En fin, si aquella batalla fue entre el imperio del narco y la aristocracia presidencial, ya sabemos quienes ganaron.
Debate
Las monarquías ya no pueden sostenerse. Basta cualquier escándalo para ponerlas en jaque. Y es que, sencillamente, cada vez su representatividad es menor –o nula- sin disminución del boato que las impulsa. En España, por ejemplo, los ciclos se cierran cada treinta y seis años, los mismos que duró la execrable dictadura franquista y los que ya lleva Juan Carlos I, quien de manera imprudencial mató a su hermano Alfonso en el exilio real en el Palacio del Estoril, cercano a Lisboa, cuando el caudillo mandaba y le había hecho llegar, como regalo por su graduación académica, el arma con la que días después, jugueteando, había privado de la vida a su cofrade. Este episodio resulta fundamental para entender, de hecho, la complicidad entre Franco y el rey quien, solemne, bajó la cabeza ante el féretro del tirano. Mientras Juan Carlos sea rey no se podrá cerrar del todo la negra historia del franquismo.
De igual manera, y he aquí el símil curioso, mientras los aliados del nuevo y viejo régimen, en México, sean los mismos, no será factible el punto final sobre la hegemonía de un grupo partidista que ha cambiado, varias veces, sus siglas: Primero, el PNR, después el PRM, luego el PRI y actualmente el PAN, con otros colores pero la misma estructura. Las autocracias se tocan y las monarquías marchan paralelas siempre.
Por fortuna, en México los cambios sexenales son inevitables aun cuando no siempre se modifiquen reglas y condiciones. No fue así en 2000 cuando, eufóricos, saludamos a la primera alternancia que finiquitó el propósito de cambio en la medida en la que se apocaba el carácter de Vicente Fox a cambio de dejarle las manos sueltas a la consorte y su corte de aduladores.

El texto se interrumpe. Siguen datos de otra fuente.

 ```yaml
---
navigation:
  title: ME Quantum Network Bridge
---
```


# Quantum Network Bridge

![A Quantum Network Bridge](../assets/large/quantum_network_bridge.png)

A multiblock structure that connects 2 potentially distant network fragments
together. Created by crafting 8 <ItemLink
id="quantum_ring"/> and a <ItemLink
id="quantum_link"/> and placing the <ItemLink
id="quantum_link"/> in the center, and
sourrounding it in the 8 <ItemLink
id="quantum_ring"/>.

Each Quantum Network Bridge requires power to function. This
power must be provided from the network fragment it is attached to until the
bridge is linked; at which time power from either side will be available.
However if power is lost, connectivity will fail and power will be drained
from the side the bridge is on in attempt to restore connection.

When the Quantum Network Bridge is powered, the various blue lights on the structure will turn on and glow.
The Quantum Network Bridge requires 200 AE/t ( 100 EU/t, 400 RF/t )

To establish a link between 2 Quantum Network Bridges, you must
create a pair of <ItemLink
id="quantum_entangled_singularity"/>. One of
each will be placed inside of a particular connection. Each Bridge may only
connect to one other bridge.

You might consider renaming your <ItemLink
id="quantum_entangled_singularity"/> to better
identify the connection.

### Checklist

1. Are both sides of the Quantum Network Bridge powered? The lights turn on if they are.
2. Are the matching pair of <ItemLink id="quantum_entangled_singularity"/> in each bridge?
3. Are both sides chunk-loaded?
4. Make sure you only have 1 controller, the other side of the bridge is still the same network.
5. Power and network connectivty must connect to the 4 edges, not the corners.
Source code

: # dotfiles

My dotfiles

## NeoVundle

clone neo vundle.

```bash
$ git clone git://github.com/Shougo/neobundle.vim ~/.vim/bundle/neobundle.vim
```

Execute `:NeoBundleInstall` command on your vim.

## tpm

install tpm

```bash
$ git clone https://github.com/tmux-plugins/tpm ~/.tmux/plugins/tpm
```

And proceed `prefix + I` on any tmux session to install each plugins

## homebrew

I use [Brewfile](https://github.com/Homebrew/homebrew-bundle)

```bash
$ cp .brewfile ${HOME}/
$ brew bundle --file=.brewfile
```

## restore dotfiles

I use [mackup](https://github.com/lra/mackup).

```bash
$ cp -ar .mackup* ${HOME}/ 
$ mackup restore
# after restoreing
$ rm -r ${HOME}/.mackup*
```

No hubo una transformación estructural sino una continuidad disfrazada porque la derecha no estaba preparada para gobernar ni parecía dispuesta a aprender; optó, desde el primer momento, en dar seguimiento a las políticas ya establecidas –sobre todo en lo financiera- lo que posibilita hoy una nueva alternancia con el mismo sentido inocuo.
La Anécdota
Una demanda queda en el aire al fin del gobierno “socialista” de Rodríguez Zapatero: Los huesos y la calavera de Franco permanecen en la enorme capilla del Valle de los Caídos, antes muy visitada y ahora cerrada al público para evitar los referentes devotos. Y no parece factible, con Rajoy en el gobierno, que los restos se trasladen hacia una locación familiar.

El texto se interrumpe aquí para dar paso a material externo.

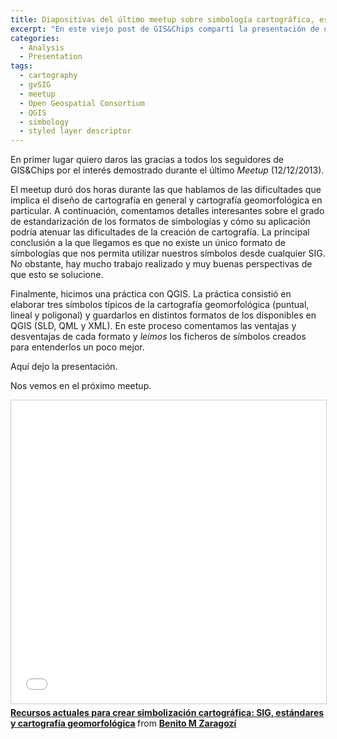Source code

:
 ```yaml
---
title: Diapositivas del último meetup sobre simbología cartográfica, estándares y SIG
excerpt: "En este viejo post de GIS&Chips compartí la presentación de un meetup sobre estándares y simbolización cartográfica."
categories:
  - Analysis
  - Presentation
tags:
  - cartography
  - gvSIG
  - meetup
  - Open Geospatial Consortium
  - QGIS
  - simbology
  - styled layer descriptor
---
```


En primer lugar quiero daros las gracias a todos los seguidores de GIS&Chips por el interés demostrado durante el último *Meetup* (12/12/2013).

El meetup duró dos horas durante las que hablamos de las dificultades que implica el diseño de cartografía en general y cartografía geomorfológica en particular. A continuación, comentamos detalles interesantes sobre el grado de estandarización de los formatos de simbologías y cómo su aplicación podría atenuar las dificultades de la creación de cartografía. La principal conclusión a la que llegamos es que no existe un único formato de símbologías que nos permita utilizar nuestros símbolos desde cualquier SIG. No obstante, hay mucho trabajo realizado y muy buenas perspectivas de que esto se solucione.

Finalmente, hicimos una práctica con QGIS. La práctica consistió en elaborar tres símbolos típicos de la cartografía geomorfológica (puntual, lineal y poligonal) y guardarlos en distintos formatos de los disponibles en QGIS (SLD, QML y XML). En este proceso comentamos las ventajas y desventajas de cada formato y *leímos* los ficheros de símbolos creados para entenderlos un poco mejor.

Aquí dejo la presentación.

Nos vemos en el próximo meetup.

<iframe src="//www.slideshare.net/slideshow/embed_code/key/4gxj9OFLrA3m7o" width="595" height="485" frameborder="0" marginwidth="0" marginheight="0" scrolling="no" style="border:1px solid #CCC; border-width:1px; margin-bottom:5px; max-width: 100%;" allowfullscreen> </iframe> <div style="margin-bottom:5px"> <strong> <a href="//www.slideshare.net/BeniZaragoz/recursos-actuales-para-crear-simbolizacin-cartogrfica-sig-estndares-y-cartografa-geomorfolgica" title="Recursos actuales para crear simbolización cartográfica: SIG, estándares y cartografía geomorfológica" target="_blank">Recursos actuales para crear simbolización cartográfica: SIG, estándares y cartografía geomorfológica</a> </strong> from <strong><a target="_blank" href="//www.slideshare.net/BeniZaragoz">Benito M Zaragozí</a></strong> </div>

En México, surgen, de nuevo, las voces en pro de devolverle a México las cenizas de Porfirio Díaz, depositadas en el Cementerio de Montparnase, en París, donde falleció el oaxaqueño en el exilio. La derecha no se animó a violentar los fastos del centenario revolucionario con una polémica que podría salirse de control y dejó las cosas como estaban. Es así como actúan los conservadores de hoy y de siempre.
La secretaría de seguridad pública mantiene sus bloqueos sobre mis correos electrónicos y las posibilidades de acceso a las redes sociales. La democracia es, en México, exclusividad de los triunfadores que ostentan poder.